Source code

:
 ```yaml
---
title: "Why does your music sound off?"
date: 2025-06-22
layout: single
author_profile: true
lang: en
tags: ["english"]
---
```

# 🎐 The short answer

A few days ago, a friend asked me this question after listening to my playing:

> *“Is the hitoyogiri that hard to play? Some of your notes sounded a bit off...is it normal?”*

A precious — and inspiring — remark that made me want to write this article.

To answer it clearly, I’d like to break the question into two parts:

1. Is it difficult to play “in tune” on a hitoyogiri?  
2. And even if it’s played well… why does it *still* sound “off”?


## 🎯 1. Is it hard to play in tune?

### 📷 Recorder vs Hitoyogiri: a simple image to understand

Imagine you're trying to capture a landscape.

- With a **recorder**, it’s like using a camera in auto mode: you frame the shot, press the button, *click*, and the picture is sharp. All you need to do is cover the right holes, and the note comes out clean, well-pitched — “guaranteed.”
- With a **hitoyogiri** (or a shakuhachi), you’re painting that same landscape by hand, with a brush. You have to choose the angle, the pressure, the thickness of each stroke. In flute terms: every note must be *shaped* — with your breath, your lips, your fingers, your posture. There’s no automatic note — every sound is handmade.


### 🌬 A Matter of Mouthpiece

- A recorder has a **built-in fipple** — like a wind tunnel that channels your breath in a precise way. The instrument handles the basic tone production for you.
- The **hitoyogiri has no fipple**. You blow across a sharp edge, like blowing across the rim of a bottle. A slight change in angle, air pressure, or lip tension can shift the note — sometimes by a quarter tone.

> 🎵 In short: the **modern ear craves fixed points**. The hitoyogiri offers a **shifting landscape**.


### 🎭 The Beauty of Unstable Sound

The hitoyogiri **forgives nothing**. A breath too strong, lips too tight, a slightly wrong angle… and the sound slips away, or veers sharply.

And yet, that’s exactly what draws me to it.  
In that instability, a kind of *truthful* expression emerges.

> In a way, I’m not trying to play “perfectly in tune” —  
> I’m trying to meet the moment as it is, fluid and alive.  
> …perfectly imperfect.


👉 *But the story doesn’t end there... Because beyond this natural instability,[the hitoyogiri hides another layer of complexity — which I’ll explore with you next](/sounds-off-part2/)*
————
Give every line of the listing again. Keep each one exact.

Source code

:
 ```yaml
---
title: "Why does your music sound off?"
date: 2025-06-22
layout: single
author_profile: true
lang: en
tags: ["english"]
---
```

# 🎐 The short answer

A few days ago, a friend asked me this question after listening to my playing:

> *“Is the hitoyogiri that hard to play? Some of your notes sounded a bit off...is it normal?”*

A precious — and inspiring — remark that made me want to write this article.

To answer it clearly, I’d like to break the question into two parts:

1. Is it difficult to play “in tune” on a hitoyogiri?  
2. And even if it’s played well… why does it *still* sound “off”?


## 🎯 1. Is it hard to play in tune?

### 📷 Recorder vs Hitoyogiri: a simple image to understand

Imagine you're trying to capture a landscape.

- With a **recorder**, it’s like using a camera in auto mode: you frame the shot, press the button, *click*, and the picture is sharp. All you need to do is cover the right holes, and the note comes out clean, well-pitched — “guaranteed.”
- With a **hitoyogiri** (or a shakuhachi), you’re painting that same landscape by hand, with a brush. You have to choose the angle, the pressure, the thickness of each stroke. In flute terms: every note must be *shaped* — with your breath, your lips, your fingers, your posture. There’s no automatic note — every sound is handmade.


### 🌬 A Matter of Mouthpiece

- A recorder has a **built-in fipple** — like a wind tunnel that channels your breath in a precise way. The instrument handles the basic tone production for you.
- The **hitoyogiri has no fipple**. You blow across a sharp edge, like blowing across the rim of a bottle. A slight change in angle, air pressure, or lip tension can shift the note — sometimes by a quarter tone.

> 🎵 In short: the **modern ear craves fixed points**. The hitoyogiri offers a **shifting landscape**.


### 🎭 The Beauty of Unstable Sound

The hitoyogiri **forgives nothing**. A breath too strong, lips too tight, a slightly wrong angle… and the sound slips away, or veers sharply.

And yet, that’s exactly what draws me to it.  
In that instability, a kind of *truthful* expression emerges.

> In a way, I’m not trying to play “perfectly in tune” —  
> I’m trying to meet the moment as it is, fluid and alive.  
> …perfectly imperfect.


👉 *But the story doesn’t end there... Because beyond this natural instability,[the hitoyogiri hides another layer of complexity — which I’ll explore with you next](/sounds-off-part2/)*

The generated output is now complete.